“Saya punya data, Yang Mulia. Saya tetap dengan jawaban saya, bahkan ada rekaman,” tegasnya.
Begitu diluar persidangan, saksi juga menjelaskan bahwa dana hasil pemotongan TPP disebut-sebut digunakan untuk anak tenaga kerja sukarela (TKS) atau honorer.

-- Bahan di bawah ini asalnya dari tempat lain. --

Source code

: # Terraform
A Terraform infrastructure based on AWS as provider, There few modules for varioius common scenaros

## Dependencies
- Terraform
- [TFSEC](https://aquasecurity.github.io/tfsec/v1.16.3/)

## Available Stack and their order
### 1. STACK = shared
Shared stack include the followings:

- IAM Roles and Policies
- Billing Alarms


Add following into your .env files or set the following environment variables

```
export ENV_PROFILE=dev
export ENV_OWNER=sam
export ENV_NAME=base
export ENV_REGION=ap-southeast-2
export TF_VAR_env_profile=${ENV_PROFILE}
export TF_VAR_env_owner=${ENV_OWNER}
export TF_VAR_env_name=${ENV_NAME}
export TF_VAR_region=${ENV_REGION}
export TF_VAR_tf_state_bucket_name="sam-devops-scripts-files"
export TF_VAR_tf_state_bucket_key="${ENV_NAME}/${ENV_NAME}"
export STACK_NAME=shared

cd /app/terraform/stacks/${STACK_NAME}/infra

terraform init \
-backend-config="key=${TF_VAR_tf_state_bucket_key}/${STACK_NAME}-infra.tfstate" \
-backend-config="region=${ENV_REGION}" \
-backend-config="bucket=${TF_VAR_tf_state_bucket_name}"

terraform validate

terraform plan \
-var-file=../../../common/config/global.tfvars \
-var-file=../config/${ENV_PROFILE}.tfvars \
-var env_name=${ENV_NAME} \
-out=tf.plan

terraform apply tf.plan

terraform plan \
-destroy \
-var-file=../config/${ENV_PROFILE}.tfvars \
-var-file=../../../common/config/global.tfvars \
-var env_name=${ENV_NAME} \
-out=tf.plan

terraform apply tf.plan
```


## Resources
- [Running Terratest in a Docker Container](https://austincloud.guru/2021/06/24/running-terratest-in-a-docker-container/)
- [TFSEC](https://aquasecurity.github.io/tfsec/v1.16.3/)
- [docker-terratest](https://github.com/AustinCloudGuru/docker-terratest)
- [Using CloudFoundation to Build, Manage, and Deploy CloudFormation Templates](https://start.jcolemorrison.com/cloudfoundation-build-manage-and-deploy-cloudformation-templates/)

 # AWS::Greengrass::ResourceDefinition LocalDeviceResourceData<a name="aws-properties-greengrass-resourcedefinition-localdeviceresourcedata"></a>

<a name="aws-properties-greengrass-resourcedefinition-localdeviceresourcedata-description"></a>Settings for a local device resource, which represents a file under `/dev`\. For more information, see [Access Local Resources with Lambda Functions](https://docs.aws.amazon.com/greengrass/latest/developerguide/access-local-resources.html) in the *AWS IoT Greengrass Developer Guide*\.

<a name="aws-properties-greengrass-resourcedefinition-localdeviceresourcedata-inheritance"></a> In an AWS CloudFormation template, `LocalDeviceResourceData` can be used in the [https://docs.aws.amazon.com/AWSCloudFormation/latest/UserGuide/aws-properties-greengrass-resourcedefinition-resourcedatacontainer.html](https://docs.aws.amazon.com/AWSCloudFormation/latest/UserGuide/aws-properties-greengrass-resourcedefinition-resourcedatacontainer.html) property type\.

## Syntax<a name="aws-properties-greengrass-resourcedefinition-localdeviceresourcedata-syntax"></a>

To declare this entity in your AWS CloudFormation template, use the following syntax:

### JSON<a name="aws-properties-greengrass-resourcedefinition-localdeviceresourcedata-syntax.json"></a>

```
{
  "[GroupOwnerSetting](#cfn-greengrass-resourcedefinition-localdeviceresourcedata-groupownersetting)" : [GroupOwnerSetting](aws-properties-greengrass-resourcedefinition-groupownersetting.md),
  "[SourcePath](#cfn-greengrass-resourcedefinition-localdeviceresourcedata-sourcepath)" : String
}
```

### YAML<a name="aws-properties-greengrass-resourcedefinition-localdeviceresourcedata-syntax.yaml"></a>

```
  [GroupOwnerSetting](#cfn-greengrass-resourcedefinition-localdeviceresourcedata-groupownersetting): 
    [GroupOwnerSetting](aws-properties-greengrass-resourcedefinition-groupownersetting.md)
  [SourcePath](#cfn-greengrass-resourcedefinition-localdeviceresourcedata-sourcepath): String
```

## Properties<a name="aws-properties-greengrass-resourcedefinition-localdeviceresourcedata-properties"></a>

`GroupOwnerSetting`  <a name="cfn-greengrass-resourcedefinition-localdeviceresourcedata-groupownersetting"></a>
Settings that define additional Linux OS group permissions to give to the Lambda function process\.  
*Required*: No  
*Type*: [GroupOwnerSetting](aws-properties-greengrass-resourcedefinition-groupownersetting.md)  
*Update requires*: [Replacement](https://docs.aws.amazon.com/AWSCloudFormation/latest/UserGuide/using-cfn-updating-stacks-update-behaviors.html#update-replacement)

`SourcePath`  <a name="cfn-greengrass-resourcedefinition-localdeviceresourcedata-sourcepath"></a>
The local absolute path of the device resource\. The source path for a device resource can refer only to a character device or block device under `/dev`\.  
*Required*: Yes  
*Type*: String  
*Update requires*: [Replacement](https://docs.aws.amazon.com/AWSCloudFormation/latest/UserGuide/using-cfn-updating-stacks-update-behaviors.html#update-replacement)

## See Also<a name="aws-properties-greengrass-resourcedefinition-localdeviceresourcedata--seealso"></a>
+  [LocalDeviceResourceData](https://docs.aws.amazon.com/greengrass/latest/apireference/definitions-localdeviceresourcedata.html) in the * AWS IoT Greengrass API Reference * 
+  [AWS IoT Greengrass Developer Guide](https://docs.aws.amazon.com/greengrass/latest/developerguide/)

Namun, realisasinya dinilai tidak sesuai.
“Yang diberikan hanya Rp50 ribu per orang untuk delapan orang TKS pada tahun 2022,” jelasnya.
Ia menambahkan, total dana yang diterima honorer hanya sekitar Rp400 ribu per bulan, sementara terdakwa Dewi Lestari disebut menerima sekitar Rp3,3 juta per bulan dari hasil pengumpulan tersebut.
Baca Juga
Pengumpulan dana TPP tersebut diperkirakan berlangsung selama 15 bulan, sejak Juni 2022 hingga Juli 2023.
“Kalau menolak membayar TPP, penilaian kami bisa bermasalah, bahkan bisa berdampak pada kenaikan pangkat,” tutupnya.
Berdasarkan dakwaan JPU, perbuatan kedua terdakwa diduga telah merugikan negara hingga Rp650 juta. Modus yang digunakan adalah penyalahgunaan kewenangan dengan memaksa ASN menyerahkan sebagian uang perjalanan dinas dan TPP.
Atas perbuatannya, Dewi Lestari dan Lina Budiharti dijerat dengan pasal berlapis, di antaranya Pasal 603 UU RI Nomor 1 Tahun 2023 (KUHP) serta Pasal 18 UU Nomor 31 Tahun 1999 tentang Pemberantasan Tindak Pidana Korupsi.